The driving force behind this plan comes from a school of thinking that holds that the industry is being ruined by rogue builders. A licensing scheme, it is suggested, would get rid of chancers, wide-boys and rip-off merchants once and for all. It would professionalise the industry and drive up standards. It would even generate more work – the reasoning being that fear of employing dodgy builders is suppressing consumer demand.
But the real villains of the construction industry, in the public’s eye, are not the rogue builders at the bottom of the food chain – the ones that licensing seeks to drive out – but the ones at the top.
It’s those responsible for fire breaking out at a London tower block fitted with a cut-price cladding system and killing 76 residents. It’s those behind the near-miss of brickwork collapsing from a new-build Edinburgh primary school. Or those flogging houses to new home buyers and leaving them with scores of defects.
This is where the real harm is being done to the image of the construction industry. It’s not the likes of local builder Mark and the hundreds of thousands of straightforward individuals like him. Quite simply, the licensing scheme is shooting at the wrong target.
A coalition of construction and consumer organisations have set up the Construction Licensing Task Force to work out the practicalities of how a licensing scheme for builders might work.
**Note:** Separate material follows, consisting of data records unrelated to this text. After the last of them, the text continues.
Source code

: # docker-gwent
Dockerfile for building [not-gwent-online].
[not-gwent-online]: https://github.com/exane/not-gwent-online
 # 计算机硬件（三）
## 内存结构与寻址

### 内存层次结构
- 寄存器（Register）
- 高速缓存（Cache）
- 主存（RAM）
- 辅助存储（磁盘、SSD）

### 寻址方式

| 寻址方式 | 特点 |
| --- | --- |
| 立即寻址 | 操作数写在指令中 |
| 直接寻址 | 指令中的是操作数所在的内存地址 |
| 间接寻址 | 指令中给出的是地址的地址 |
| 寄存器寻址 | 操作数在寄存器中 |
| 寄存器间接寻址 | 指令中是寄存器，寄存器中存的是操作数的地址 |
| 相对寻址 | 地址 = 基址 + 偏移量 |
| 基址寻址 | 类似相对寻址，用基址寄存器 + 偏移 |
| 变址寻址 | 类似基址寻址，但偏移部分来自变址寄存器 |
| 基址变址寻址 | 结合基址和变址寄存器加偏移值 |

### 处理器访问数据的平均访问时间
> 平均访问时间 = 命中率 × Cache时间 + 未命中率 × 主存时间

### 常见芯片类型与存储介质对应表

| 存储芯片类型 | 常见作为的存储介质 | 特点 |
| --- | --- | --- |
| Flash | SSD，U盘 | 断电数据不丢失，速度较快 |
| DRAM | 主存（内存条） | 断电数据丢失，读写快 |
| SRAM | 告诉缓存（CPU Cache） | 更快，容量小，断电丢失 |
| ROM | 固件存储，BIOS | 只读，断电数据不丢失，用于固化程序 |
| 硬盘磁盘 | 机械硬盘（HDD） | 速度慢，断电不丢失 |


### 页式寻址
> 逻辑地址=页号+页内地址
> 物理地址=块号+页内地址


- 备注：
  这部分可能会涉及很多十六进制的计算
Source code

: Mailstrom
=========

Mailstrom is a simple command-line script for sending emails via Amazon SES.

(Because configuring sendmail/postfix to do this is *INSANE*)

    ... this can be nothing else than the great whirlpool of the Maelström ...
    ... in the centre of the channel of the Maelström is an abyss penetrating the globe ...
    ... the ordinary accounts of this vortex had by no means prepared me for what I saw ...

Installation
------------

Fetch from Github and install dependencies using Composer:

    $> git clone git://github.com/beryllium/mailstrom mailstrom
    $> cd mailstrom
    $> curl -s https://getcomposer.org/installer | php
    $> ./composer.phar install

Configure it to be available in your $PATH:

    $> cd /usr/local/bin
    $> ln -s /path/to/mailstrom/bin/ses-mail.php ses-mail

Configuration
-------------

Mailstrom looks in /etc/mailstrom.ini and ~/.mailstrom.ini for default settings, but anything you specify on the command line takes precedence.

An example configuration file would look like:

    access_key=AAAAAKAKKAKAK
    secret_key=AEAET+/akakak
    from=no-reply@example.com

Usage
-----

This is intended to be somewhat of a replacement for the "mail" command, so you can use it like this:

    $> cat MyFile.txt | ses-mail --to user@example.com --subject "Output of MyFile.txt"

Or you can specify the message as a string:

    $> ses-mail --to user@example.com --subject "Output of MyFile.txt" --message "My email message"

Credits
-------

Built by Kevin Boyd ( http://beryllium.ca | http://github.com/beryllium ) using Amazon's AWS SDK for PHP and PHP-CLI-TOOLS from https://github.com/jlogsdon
It is not yet clear whether it will be enforced by law, or will be just another industry badge scheme.
The initiative comes on the back of a report commissioned by the Federation of Master Builders (FMB), Licence to build: A pathway to licensing UK construction, published in July 2018, which set out how the scheme could work. It recognised that the proliferation of kitemarks and badge schemes has only created confusion in the marketplace and that some of these schemes are not much more than a marketing racket.
According to FMB’s research, 77% of its members support a licensing scheme to drive weaker and less competent traders out of business. It says that 78% of consumers also want to see a licensing scheme for construction introduced (although the question was presumably framed to elicit that sort of response – one can imagine a different response if consumers were asked if they were keen to pay 20% more for their building work, even just to get a cat-flap fitted.)
In the FMB’s report, the members surveyed emphasise that licensing would help to tackle those firms who undercut them by taking cash-in-hand payments, using sub-standard materials, potentially lacking proper insurance, and avoiding other necessary overheads such as mandatory pension contributions.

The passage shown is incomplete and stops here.